China's Shanghai Composite Index could not extricate itself from the rut as of yet as it suffered a beating with a 1.8 percent decline in two months to end its latest trading under a "psychologically significant" 3,000 level, analysts said.

Its onshore yuan was down 0.38 percent, the biggest in three weeks, to hit 7.0950 per US dollar. But China's ten-year state bond output was up for a sixth straight session, as the Hang Seng Index of Hong Kong shed 1.3 percent.

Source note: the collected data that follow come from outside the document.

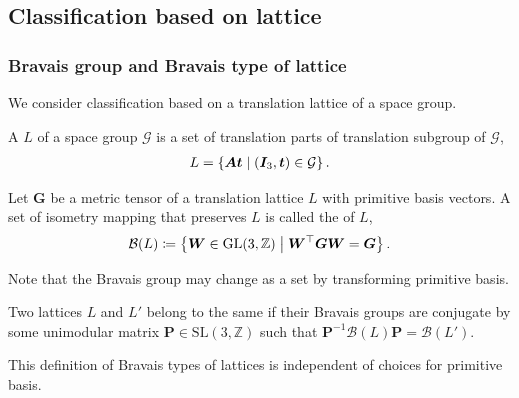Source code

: \subsection{\label{sec:bravais-class}Classification based on lattice}

\subsubsection{Bravais group and Bravais type of lattice}

We consider classification based on a translation lattice of a space group.

\begin{screen}
  \begin{defn}
    A  $L$ of a space group $\mathcal{G}$ is a set of translation parts of translation subgroup of $\mathcal{G}$,
    \begin{align}
      L = \left\{  \bm{At}  \mathrel{}\middle|\mathrel{}  (\bm{I}_{3}, \bm{t}) \in \mathcal{G}  \right\}.
    \end{align}
  \end{defn}
\end{screen}

\begin{screen}
  \begin{defn}
    Let $\bm{G}$ be a metric tensor of a translation lattice $L$ with primitive basis vectors.
    A set of isometry mapping that preserves $L$ is called the  of $L$,
    \begin{align}
      \mathcal{B}(L) \coloneqq \left\{  \bm{W} \in \mathrm{GL}(3, \mathbb{Z})  \mathrel{}\middle|\mathrel{}  \bm{W}^{\top}\bm{GW} = \bm{G}  \right\}.
    \end{align}
  \end{defn}
\end{screen}

Note that the Bravais group may change as a set by transforming primitive basis.

\begin{screen}
  \begin{defn}
    Two lattices $L$ and $L'$ belong to the same  if their Bravais groups are conjugate by some unimodular matrix $\bm{P} \in \mathrm{SL}(3, \mathbb{Z})$ such that $\bm{P}^{-1} \mathcal{B}(L) \bm{P} = \mathcal{B}(L')$.
  \end{defn}
\end{screen}
This definition of Bravais types of lattices is independent of choices for primitive basis.

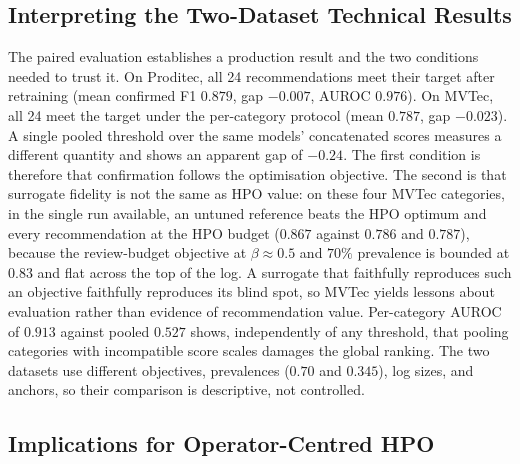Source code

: \documentclass[final,5p,times,twocolumn]{elsarticle}
\begin{document}
\subsection{Interpreting the Two-Dataset Technical Results}
\label{subsec:discussion-technical}

The paired evaluation establishes a production result and the two
conditions needed to trust it. On Proditec, all 24 recommendations meet
their target after retraining (mean confirmed F1 $0.879$, gap $-0.007$,
AUROC $0.976$). On MVTec, all 24 meet the target under the per-category
protocol (mean $0.787$, gap $-0.023$). A single pooled threshold over the same models' concatenated scores measures a different quantity and shows an apparent gap of $-0.24$. The first condition is therefore that confirmation follows the optimisation objective. The second is that surrogate fidelity is not
the same as HPO value: on these four MVTec categories, in the single run available, an untuned reference beats the HPO optimum and every recommendation at the HPO
budget ($0.867$ against $0.786$ and $0.787$), because the review-budget
objective at $\beta \approx 0.5$ and $70\%$ prevalence is bounded at
$0.83$ and flat across the top of the log. A surrogate that faithfully reproduces such an objective faithfully reproduces its blind spot, so MVTec yields lessons about evaluation rather than evidence of recommendation value.
Per-category AUROC of $0.913$ against pooled $0.527$ shows,
independently of any threshold, that pooling categories with incompatible score scales damages the global ranking. The two
datasets use different objectives, prevalences ($0.70$ and $0.345$),
log sizes, and anchors, so their comparison is descriptive, not
controlled. 

\subsection{Implications for Operator-Centred HPO}
\label{subsec:discussion-operator}
\end{document}
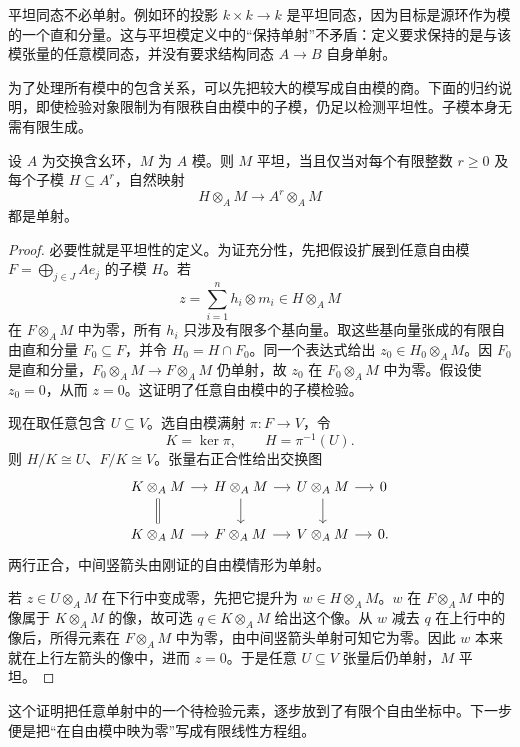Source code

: 平坦同态不必单射。例如环的投影 \(k\times k\to k\) 是平坦同态，因为目标是源环作为模的一个直和分量。这与平坦模定义中的“保持单射”不矛盾：定义要求保持的是与该模张量的任意模同态，并没有要求结构同态 \(A\to B\) 自身单射。

\ProseParagraphBreak

为了处理所有模中的包含关系，可以先把较大的模写成自由模的商。下面的归约说明，即使检验对象限制为有限秩自由模中的子模，仍足以检测平坦性。子模本身无需有限生成。

\begin{lemma}\label{g5:lem:flat-submodule-free-test}
	设 \(A\) 为交换含幺环，\(M\) 为 \(A\) 模。则 \(M\) 平坦，当且仅当对每个有限整数 \(r\geq0\) 及每个子模 \(H\subseteq A^r\)，自然映射
	\[
		H\otimes_A M\longrightarrow A^r\otimes_A M
	\]
	都是单射。
\end{lemma}
\begin{proof}
	必要性就是平坦性的定义。为证充分性，先把假设扩展到任意自由模 \(F=\bigoplus_{j\in J}Ae_j\) 的子模 \(H\)。若
	\[
		z=\sum_{i=1}^n h_i\otimes m_i\in H\otimes_A M
	\]
	在 \(F\otimes_A M\) 中为零，所有 \(h_i\) 只涉及有限多个基向量。取这些基向量张成的有限自由直和分量 \(F_0\subseteq F\)，并令 \(H_0=H\cap F_0\)。同一个表达式给出 \(z_0\in H_0\otimes_A M\)。因 \(F_0\) 是直和分量，\(F_0\otimes_A M\to F\otimes_A M\) 仍单射，故 \(z_0\) 在 \(F_0\otimes_A M\) 中为零。假设使 \(z_0=0\)，从而 \(z=0\)。这证明了任意自由模中的子模检验。

	现在取任意包含 \(U\subseteq V\)。选自由模满射 \(\pi:F\to V\)，令
	\[
		K=\ker\pi,\qquad H=\pi^{-1}(U).
	\]
	则 \(H/K\cong U\)、\(F/K\cong V\)。张量右正合性给出交换图
	\[
		\begin{tikzcd}[column sep=small]
			K\otimes_A M\arrow[r]\arrow[d,equal]&
			H\otimes_A M\arrow[r]\arrow[d]&
			U\otimes_A M\arrow[r]\arrow[d]&0\\
			K\otimes_A M\arrow[r]&
			F\otimes_A M\arrow[r]&
			V\otimes_A M\arrow[r]&0 .
		\end{tikzcd}
	\]
	两行正合，中间竖箭头由刚证的自由模情形为单射。

	若 \(z\in U\otimes_A M\) 在下行中变成零，先把它提升为 \(w\in H\otimes_A M\)。\(w\) 在 \(F\otimes_A M\) 中的像属于 \(K\otimes_A M\) 的像，故可选 \(q\in K\otimes_A M\) 给出这个像。从 \(w\) 减去 \(q\) 在上行中的像后，所得元素在 \(F\otimes_A M\) 中为零，由中间竖箭头单射可知它为零。因此 \(w\) 本来就在上行左箭头的像中，进而 \(z=0\)。于是任意 \(U\subseteq V\) 张量后仍单射，\(M\) 平坦。
\end{proof}

这个证明把任意单射中的一个待检验元素，逐步放到了有限个自由坐标中。下一步便是把“在自由模中映为零”写成有限线性方程组。

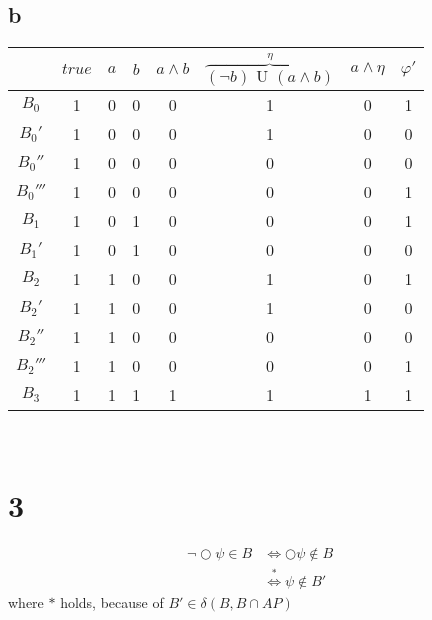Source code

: \documentclass[11pt]{article}
\begin{document}
	\subsection{b}
	\begin{tabular}{c|ccccccc}
		& $true$ & $a$ & $b$ & $a \land b$ & $\overbrace{(\lnot b) \text{ U } (a \land b)}^\eta$ & $a\land \eta$ & $\varphi'$\\ \hline
		$B_0$ & 1 & 0 & 0 & 0 & 1 & 0 & 1\\
		$B_0'$ & 1 & 0 & 0 & 0 & 1 & 0 & 0\\
		$B_0''$ & 1 & 0 & 0 & 0 & 0 & 0 & 0\\
		$B_0'''$ & 1 & 0 & 0 & 0 & 0 & 0 & 1\\
		$B_1$ & 1 & 0 & 1 & 0 & 0 & 0 & 1\\
		$B_1'$ & 1 & 0 & 1 & 0 & 0 & 0 & 0\\
		$B_2$ & 1 & 1 & 0 & 0 & 1 & 0 & 1\\
		$B_2'$ & 1 & 1 & 0 & 0 & 1 & 0 & 0\\
		$B_2''$ & 1 & 1 & 0 & 0 & 0 & 0 & 0\\
		$B_2'''$ & 1 & 1 & 0 & 0 & 0 & 0 & 1\\
		$B_3$ & 1 & 1 & 1 & 1 & 1 & 1 & 1\\
	\end{tabular}\\
	
	\section{3}
	\begin{align*}
	\lnot\bigcirc\psi \in B &\Leftrightarrow \bigcirc\psi \notin B \\
	&\stackrel{*}{\Leftrightarrow} \psi \notin B'	
	\end{align*}
	where $*$ holds, because of $B'\in \delta(B,B\cap AP)$
	
	
	
	
	
\end{document}
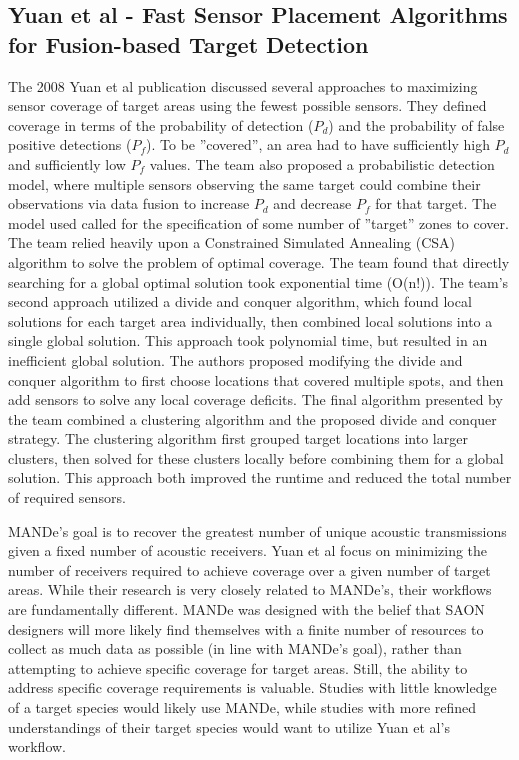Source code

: \subsection{Yuan et al - Fast Sensor Placement Algorithms for Fusion-based Target Detection}
The 2008 Yuan et al publication discussed several approaches to maximizing sensor coverage of target areas using the fewest possible sensors.  They defined coverage in terms of the probability of detection ($P_d$) and the probability of false positive detections ($P_f$).  To be ''covered'', an area had to have sufficiently high $P_d$ and sufficiently low $P_f$ values.  The team also proposed a probabilistic detection model, where multiple sensors observing the same target could combine their observations via  data fusion to increase $P_d$ and decrease $P_f$ for that target. The model used called for the specification of some number of ''target'' zones to cover.  The team relied heavily upon a Constrained Simulated Annealing (CSA) algorithm to solve the problem of optimal coverage.  The team found that directly searching for a global optimal solution took exponential time (O(n!)).  The team's second approach utilized a divide and conquer algorithm, which found local solutions for each target area individually, then combined local solutions into a single global solution.  This approach took polynomial time, but resulted in an inefficient global solution.  The authors proposed modifying the divide and conquer algorithm to first choose locations that covered multiple spots, and then add sensors to solve any local coverage deficits.  The final algorithm presented by the team combined a clustering algorithm and the proposed divide and conquer strategy.  The clustering algorithm first grouped target locations into larger clusters, then solved for these clusters locally before combining them for a global solution.  This approach both improved the runtime and reduced the total number of required sensors.

MANDe's goal is to recover the greatest number of unique acoustic transmissions given a fixed number of acoustic receivers.  Yuan et al focus on minimizing the number of receivers required to achieve coverage over a given number of target areas.  While their research is very closely related to MANDe's, their workflows are fundamentally different.  MANDe was designed with the belief that SAON designers will more likely find themselves with a finite number of resources to collect as much data as possible (in line with MANDe's goal), rather than attempting to achieve specific coverage for target areas.  Still, the ability to address specific coverage requirements is valuable.  Studies with little knowledge of a target species would likely use MANDe, while studies with more refined understandings of their target species would want to utilize Yuan et al's workflow.  


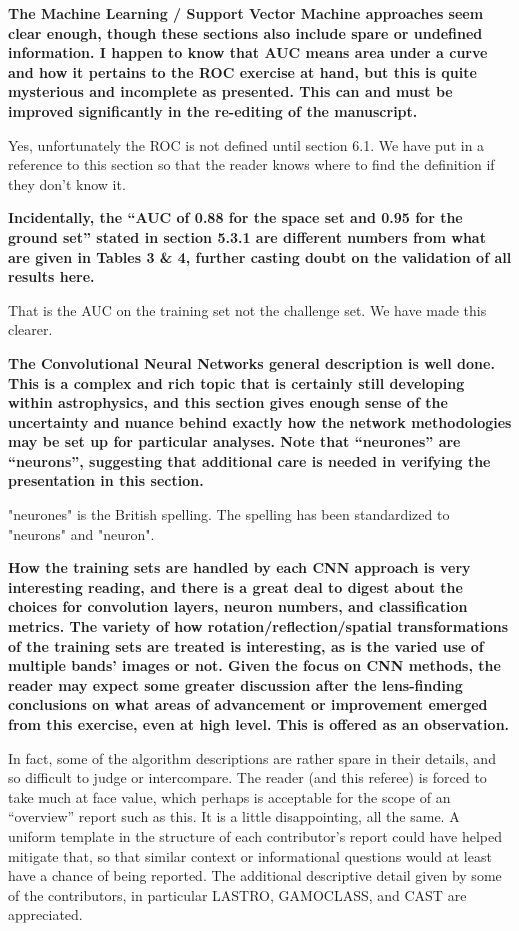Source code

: \documentclass[11pt,a4paper]{article}
\begin{document}
{\bf
The Machine Learning / Support Vector Machine approaches seem clear enough, though these sections also include spare or undefined information.  I happen to know that AUC means area under a curve and how it pertains to the ROC exercise at hand, but this is quite mysterious and incomplete as presented. This can and must be improved significantly in the re-editing of the manuscript.}

Yes, unfortunately the ROC is not defined until section 6.1.  We have put in a reference to this section so that the reader knows where to find the definition if they don't know it.

{\bf Incidentally, the “AUC of 0.88 for the space set and 0.95 for the ground set” stated in section 5.3.1 are different numbers from what are given in Tables 3 \& 4, further casting doubt on the validation of all results here.  
}

That is the AUC on the training set not the challenge set.  We have made this clearer.

{\bf
The Convolutional Neural Networks general description is well done.  This is a complex and rich topic that is certainly still developing within astrophysics, and this section gives enough sense of the uncertainty and nuance behind exactly how the network methodologies may be set up for particular analyses.  Note that “neurones” are “neurons”, suggesting that additional care is needed in verifying the presentation in this section.   
}

"neurones" is the British spelling.  The spelling has been standardized to "neurons" and "neuron". 

{\bf
How the training sets are handled by each CNN approach is very interesting reading, and there is a great deal to digest about the choices for convolution layers, neuron numbers, and classification metrics.  The variety of how rotation/reflection/spatial transformations of the training sets are treated is interesting, as is the varied use of multiple bands’ images or not.  Given the focus on CNN methods, the reader may expect some greater discussion after the lens-finding conclusions on what areas of advancement or improvement emerged from this exercise, even at high level.   This is offered as an observation.  

In fact, some of the algorithm descriptions are rather spare in their details, and so difficult to judge or intercompare.  The reader (and this referee) is forced to take much at face value, which perhaps is acceptable for the scope of an “overview” report such as this.  It is a little disappointing, all the same.  A uniform template in the structure of each contributor’s report could have helped mitigate that, so that similar context or informational questions would at least have a chance of being reported.  The additional descriptive detail given by some of the contributors, in particular LASTRO, GAMOCLASS, and CAST are appreciated. 
}
\end{document}
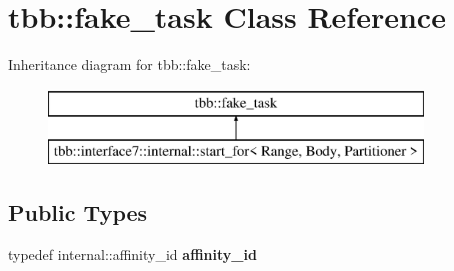 \hypertarget{classtbb_1_1fake__task}{}\section{tbb\+:\+:fake\+\_\+task Class Reference}
\label{classtbb_1_1fake__task}
Inheritance diagram for tbb\+:\+:fake\+\_\+task\+:\begin{figure}[H]
\begin{center}
\leavevmode
\includegraphics[height=2.000000cm]{classtbb_1_1fake__task}
\end{center}
\end{figure}
\subsection*{Public Types}
\begin{DoxyCompactItemize}
\item 
\hypertarget{classtbb_1_1fake__task_a577abd93801e9ed4876f3e93a094f560}{}typedef internal\+::affinity\+\_\+id {\bfseries affinity\+\_\+id}\label{classtbb_1_1fake__task_a577abd93801e9ed4876f3e93a094f560}

\end{DoxyCompactItemize}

The People's Bank of China unloaded a huge portion of its reserves and maintained a one-year rate on medium-term loans unchanged early Tuesday, a move market observers say the central bank is keeping a judicious approach to stimulus.

The PBOC's stimulus measure comes even aftermarket figures late Monday indicated the economy weakened last month, with factory production, retail profits and fixed-asset investment surging less than estimated.

According to Central China Securities financial planner Zhang Gang, financial investors have come to realize that the PBOC "will not ease its monetary ruling as aggressively," as markets were set for a pullback after shares at the Shanghai Index rallied above the 3,000-point border.

Tuesday's losses break the calm that had returned to the country's stocks, bonds and currency markets in recent weeks, helped by the expectation China wouldn't allow anything to overshadow its National Day on Oct. 1. A thaw in the trade war had also helped boost sentiment.

Tuesday's declines interrupted the normalcy that had come back to the government's shares, bonds and financial sector in the last few weeks, buoyed by the projection that state authorities will not let anything to get in the way of its National Day on October 1. Also, warming in the country's trade drama with the US had also improved investor confidence.

The move by the central bank transpired after the reductions it initiated to its funding ratios came into effect last week, infusing an estimated $113 billion (800 billion yuan) in total liquidity to its financial coffers. The US Federal Reserve, on the other hand, is widely seen to trim down its own interest during its policy discussion this week.

Meanwhile, the government's share turnover has diminished since the start of the month, when the SCI tested its key 3,000-point intraday for the first time since July, which was around 25 percent lower compared to the current month's peak on Tuesday.